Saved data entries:
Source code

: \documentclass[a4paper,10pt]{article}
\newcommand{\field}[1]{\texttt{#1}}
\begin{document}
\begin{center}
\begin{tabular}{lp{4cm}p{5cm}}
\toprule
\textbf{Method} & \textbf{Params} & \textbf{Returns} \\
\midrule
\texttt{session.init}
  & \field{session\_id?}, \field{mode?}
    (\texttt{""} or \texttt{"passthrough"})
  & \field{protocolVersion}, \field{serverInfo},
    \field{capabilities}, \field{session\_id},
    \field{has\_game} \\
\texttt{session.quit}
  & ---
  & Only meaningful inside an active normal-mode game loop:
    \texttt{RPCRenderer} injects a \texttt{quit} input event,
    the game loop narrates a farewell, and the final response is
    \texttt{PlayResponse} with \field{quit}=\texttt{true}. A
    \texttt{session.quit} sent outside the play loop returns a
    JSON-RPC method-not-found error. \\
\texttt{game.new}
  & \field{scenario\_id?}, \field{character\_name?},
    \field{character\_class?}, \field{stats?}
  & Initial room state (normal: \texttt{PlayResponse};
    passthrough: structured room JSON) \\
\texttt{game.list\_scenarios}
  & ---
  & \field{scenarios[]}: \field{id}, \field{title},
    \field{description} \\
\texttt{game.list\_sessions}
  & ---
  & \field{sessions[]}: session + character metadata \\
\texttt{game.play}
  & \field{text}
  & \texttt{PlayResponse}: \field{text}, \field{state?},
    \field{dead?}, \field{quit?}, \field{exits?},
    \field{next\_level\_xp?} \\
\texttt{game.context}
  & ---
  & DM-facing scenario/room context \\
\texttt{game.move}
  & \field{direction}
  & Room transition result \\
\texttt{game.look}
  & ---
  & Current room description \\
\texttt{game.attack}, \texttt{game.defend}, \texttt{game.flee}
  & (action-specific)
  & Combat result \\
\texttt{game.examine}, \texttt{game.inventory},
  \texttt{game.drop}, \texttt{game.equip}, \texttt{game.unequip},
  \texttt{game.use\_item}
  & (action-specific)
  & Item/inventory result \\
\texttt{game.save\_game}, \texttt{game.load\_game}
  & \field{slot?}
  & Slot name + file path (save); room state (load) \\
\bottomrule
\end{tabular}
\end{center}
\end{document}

--

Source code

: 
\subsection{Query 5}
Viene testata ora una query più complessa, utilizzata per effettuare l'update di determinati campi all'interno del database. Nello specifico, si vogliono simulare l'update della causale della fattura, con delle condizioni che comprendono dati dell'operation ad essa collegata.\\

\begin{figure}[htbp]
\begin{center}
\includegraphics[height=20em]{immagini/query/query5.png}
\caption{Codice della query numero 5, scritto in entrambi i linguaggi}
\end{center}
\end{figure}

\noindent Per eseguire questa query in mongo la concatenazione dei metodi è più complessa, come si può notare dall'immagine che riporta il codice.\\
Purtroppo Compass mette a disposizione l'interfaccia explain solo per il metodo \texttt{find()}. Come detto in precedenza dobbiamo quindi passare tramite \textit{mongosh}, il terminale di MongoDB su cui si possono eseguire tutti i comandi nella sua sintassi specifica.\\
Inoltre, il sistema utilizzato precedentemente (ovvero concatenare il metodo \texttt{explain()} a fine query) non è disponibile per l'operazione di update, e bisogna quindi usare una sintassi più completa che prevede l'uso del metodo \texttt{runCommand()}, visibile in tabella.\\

* * *

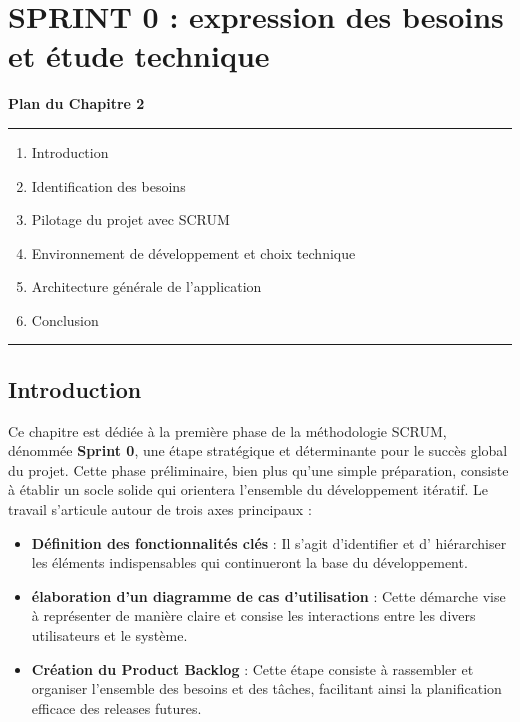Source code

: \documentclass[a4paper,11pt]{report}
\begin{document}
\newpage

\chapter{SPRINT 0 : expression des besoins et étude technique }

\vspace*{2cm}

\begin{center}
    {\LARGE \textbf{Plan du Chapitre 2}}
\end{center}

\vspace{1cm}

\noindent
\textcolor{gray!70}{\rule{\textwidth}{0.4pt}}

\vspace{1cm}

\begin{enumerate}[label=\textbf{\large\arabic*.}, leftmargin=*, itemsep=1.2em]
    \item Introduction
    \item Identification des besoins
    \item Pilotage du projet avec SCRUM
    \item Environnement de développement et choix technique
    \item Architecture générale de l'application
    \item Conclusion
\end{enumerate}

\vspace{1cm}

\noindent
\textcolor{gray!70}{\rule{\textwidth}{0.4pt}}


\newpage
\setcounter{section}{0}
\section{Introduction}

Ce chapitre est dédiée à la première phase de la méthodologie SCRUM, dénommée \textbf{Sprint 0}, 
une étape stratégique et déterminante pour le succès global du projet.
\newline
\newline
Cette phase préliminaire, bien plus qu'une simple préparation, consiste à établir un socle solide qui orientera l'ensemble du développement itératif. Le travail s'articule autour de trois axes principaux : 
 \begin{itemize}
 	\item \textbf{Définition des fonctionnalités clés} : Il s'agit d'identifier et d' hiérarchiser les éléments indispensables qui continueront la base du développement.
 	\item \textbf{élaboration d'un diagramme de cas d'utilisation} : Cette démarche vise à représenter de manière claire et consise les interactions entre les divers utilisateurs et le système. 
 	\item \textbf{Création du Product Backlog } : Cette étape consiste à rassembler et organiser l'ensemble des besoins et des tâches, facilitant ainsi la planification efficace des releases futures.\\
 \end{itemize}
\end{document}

AIM OF THE TASK: How many lines of the records contain the string "PlayResponse"? Respond with the number alone.

SOLUTION TO THE PROBLEM: 3